### DATA RECORDS
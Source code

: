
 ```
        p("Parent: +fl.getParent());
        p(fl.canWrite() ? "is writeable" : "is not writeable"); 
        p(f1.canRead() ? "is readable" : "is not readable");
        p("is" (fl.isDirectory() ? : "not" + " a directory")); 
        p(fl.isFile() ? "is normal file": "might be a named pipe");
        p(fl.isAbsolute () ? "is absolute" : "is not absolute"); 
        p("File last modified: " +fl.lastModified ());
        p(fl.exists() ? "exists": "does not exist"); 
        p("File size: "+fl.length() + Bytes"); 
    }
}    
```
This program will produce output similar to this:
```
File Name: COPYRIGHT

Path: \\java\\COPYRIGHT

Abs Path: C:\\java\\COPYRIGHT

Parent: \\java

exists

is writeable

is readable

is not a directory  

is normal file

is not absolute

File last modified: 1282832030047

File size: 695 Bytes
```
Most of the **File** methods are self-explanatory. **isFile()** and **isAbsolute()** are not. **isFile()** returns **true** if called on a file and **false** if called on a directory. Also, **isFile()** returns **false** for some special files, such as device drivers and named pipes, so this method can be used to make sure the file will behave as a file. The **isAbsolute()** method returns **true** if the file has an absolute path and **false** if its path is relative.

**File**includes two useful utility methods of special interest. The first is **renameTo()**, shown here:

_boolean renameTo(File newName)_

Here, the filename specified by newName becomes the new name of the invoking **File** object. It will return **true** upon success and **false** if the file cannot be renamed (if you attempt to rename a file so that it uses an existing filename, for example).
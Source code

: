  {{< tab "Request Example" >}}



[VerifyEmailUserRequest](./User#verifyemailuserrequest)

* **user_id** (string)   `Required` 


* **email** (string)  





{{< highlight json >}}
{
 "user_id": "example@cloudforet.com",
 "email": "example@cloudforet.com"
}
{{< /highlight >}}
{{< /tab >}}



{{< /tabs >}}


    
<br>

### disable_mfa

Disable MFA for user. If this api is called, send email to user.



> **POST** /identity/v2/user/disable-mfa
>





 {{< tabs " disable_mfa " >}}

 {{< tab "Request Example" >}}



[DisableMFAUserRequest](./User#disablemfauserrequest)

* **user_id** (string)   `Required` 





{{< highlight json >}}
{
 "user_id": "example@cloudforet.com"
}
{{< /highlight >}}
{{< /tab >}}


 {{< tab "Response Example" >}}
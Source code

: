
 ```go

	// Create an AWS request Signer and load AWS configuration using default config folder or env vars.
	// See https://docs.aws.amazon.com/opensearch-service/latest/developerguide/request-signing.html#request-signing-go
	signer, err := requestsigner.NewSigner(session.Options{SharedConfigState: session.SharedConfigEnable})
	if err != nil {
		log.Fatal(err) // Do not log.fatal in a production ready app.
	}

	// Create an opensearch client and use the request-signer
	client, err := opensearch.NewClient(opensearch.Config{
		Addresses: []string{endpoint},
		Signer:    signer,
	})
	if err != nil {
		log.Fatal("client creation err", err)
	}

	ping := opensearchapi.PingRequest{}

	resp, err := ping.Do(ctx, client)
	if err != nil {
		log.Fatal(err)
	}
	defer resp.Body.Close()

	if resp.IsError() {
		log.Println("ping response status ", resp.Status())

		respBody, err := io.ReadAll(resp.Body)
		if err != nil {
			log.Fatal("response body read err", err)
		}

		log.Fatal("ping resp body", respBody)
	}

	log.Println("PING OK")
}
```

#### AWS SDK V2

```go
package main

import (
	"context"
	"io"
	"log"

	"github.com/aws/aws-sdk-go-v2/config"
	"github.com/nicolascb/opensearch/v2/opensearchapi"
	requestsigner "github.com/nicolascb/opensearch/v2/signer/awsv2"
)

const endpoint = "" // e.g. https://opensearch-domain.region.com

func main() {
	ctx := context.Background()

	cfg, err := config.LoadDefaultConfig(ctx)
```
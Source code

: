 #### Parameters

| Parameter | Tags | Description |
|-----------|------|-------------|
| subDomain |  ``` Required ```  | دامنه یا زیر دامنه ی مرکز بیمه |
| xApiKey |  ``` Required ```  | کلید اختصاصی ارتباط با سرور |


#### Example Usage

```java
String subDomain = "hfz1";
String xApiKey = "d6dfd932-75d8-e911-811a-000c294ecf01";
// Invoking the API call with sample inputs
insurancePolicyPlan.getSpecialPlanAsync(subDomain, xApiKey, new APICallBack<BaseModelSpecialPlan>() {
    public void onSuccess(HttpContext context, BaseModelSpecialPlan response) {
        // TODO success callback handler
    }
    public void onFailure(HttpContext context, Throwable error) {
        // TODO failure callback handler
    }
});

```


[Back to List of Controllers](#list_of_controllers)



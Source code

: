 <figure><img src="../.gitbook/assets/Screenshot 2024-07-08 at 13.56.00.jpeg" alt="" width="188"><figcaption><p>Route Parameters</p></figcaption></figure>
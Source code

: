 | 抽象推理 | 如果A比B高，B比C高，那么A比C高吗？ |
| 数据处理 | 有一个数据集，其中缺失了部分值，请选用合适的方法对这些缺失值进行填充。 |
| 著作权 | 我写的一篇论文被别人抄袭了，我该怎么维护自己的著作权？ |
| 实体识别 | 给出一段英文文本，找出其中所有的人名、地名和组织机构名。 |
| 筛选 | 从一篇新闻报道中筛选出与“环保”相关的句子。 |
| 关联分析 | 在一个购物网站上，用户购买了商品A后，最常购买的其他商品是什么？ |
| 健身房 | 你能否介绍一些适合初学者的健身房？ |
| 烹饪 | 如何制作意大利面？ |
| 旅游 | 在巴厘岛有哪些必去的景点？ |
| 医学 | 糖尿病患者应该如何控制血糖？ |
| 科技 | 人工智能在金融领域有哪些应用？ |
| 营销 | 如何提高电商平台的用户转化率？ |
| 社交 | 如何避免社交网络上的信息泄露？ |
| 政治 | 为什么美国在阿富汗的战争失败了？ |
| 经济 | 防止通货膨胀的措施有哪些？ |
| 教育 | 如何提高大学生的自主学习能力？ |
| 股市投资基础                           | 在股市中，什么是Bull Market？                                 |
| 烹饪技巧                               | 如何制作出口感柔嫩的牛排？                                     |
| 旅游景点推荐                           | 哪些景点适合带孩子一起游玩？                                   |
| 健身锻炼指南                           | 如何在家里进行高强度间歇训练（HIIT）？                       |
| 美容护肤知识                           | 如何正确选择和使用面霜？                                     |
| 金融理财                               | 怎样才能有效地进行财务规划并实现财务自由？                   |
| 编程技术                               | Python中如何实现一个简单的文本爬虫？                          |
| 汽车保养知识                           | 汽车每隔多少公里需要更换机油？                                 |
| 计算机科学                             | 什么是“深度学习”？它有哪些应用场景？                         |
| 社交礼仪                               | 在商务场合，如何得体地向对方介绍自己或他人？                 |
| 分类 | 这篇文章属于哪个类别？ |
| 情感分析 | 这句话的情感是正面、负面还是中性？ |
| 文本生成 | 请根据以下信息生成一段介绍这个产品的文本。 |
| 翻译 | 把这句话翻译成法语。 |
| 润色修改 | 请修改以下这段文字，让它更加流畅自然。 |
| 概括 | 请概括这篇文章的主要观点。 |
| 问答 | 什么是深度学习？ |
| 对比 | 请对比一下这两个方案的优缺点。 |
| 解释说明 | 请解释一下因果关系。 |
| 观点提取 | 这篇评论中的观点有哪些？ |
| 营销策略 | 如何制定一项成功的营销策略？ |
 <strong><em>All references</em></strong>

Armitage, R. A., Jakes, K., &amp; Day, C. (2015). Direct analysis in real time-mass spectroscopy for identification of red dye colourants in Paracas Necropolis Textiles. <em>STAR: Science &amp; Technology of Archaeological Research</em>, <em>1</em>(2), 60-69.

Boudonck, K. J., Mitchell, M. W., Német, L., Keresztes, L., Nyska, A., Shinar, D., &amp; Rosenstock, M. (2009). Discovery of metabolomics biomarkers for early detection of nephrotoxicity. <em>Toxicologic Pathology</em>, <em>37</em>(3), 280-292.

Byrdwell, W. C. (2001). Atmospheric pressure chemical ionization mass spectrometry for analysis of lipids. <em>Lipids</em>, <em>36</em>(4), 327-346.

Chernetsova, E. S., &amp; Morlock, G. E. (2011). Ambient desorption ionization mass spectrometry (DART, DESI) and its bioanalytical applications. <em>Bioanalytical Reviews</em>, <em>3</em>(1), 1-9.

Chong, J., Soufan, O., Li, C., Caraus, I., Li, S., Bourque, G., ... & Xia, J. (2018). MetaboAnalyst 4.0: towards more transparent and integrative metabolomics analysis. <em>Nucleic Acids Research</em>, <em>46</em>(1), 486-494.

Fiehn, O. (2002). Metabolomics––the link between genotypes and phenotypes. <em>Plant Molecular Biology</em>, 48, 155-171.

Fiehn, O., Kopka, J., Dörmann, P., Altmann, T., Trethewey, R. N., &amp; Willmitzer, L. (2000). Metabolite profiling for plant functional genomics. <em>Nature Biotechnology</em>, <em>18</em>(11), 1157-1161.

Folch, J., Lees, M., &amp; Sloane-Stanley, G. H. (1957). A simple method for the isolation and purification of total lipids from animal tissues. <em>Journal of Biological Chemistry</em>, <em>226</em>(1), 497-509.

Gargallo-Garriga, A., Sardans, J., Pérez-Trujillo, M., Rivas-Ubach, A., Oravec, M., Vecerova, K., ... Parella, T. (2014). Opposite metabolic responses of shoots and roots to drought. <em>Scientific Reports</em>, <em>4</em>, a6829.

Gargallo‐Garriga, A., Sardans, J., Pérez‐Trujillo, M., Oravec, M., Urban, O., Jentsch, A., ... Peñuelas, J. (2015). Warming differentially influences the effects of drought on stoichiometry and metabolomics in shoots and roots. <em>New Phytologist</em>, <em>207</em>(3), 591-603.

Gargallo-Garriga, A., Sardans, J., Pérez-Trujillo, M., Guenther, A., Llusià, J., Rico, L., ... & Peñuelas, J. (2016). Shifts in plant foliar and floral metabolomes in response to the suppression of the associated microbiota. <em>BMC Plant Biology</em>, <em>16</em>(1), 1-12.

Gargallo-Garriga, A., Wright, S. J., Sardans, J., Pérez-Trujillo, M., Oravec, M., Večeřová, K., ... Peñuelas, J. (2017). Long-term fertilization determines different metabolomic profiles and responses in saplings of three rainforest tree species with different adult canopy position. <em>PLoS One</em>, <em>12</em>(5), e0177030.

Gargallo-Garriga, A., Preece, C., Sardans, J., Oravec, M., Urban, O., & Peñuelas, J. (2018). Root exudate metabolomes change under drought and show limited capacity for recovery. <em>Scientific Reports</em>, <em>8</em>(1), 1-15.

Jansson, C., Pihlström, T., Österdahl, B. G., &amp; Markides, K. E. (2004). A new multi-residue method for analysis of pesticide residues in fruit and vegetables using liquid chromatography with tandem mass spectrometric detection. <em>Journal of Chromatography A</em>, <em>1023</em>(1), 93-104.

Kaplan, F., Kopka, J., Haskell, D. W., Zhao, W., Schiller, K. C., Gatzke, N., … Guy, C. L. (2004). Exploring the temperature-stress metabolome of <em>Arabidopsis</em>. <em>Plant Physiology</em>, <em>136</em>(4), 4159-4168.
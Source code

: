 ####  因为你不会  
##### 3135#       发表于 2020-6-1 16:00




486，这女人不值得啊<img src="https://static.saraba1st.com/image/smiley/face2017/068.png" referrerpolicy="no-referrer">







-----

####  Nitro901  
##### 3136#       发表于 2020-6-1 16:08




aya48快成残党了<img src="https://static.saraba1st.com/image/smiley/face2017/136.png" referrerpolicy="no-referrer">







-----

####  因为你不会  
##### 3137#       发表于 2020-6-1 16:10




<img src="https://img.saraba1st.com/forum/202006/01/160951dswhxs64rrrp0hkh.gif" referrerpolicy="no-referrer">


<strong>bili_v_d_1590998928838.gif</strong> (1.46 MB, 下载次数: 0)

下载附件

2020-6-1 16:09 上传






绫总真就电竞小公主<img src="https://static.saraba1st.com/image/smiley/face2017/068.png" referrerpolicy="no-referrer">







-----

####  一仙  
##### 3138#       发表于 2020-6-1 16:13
######
### TO DO
All lines above between those holding "文本生成 | 请根据以下信息生成一段介绍这个产品的文本。 |" and "Fiehn, O., Kopka, J., Dörmann, P., Altmann, T., Trethewey, R.", inclusive, must be set down unchanged, and no other line may be included.

### EXPECTED OUTPUT
| 文本生成 | 请根据以下信息生成一段介绍这个产品的文本。 |
| 翻译 | 把这句话翻译成法语。 |
| 润色修改 | 请修改以下这段文字，让它更加流畅自然。 |
| 概括 | 请概括这篇文章的主要观点。 |
| 问答 | 什么是深度学习？ |
| 对比 | 请对比一下这两个方案的优缺点。 |
| 解释说明 | 请解释一下因果关系。 |
| 观点提取 | 这篇评论中的观点有哪些？ |
| 营销策略 | 如何制定一项成功的营销策略？ |
 <strong><em>All references</em></strong>

Armitage, R. A., Jakes, K., &amp; Day, C. (2015). Direct analysis in real time-mass spectroscopy for identification of red dye colourants in Paracas Necropolis Textiles. <em>STAR: Science &amp; Technology of Archaeological Research</em>, <em>1</em>(2), 60-69.

Boudonck, K. J., Mitchell, M. W., Német, L., Keresztes, L., Nyska, A., Shinar, D., &amp; Rosenstock, M. (2009). Discovery of metabolomics biomarkers for early detection of nephrotoxicity. <em>Toxicologic Pathology</em>, <em>37</em>(3), 280-292.

Byrdwell, W. C. (2001). Atmospheric pressure chemical ionization mass spectrometry for analysis of lipids. <em>Lipids</em>, <em>36</em>(4), 327-346.

Chernetsova, E. S., &amp; Morlock, G. E. (2011). Ambient desorption ionization mass spectrometry (DART, DESI) and its bioanalytical applications. <em>Bioanalytical Reviews</em>, <em>3</em>(1), 1-9.

Chong, J., Soufan, O., Li, C., Caraus, I., Li, S., Bourque, G., ... & Xia, J. (2018). MetaboAnalyst 4.0: towards more transparent and integrative metabolomics analysis. <em>Nucleic Acids Research</em>, <em>46</em>(1), 486-494.

Fiehn, O. (2002). Metabolomics––the link between genotypes and phenotypes. <em>Plant Molecular Biology</em>, 48, 155-171.

Fiehn, O., Kopka, J., Dörmann, P., Altmann, T., Trethewey, R. N., &amp; Willmitzer, L. (2000). Metabolite profiling for plant functional genomics. <em>Nature Biotechnology</em>, <em>18</em>(11), 1157-1161.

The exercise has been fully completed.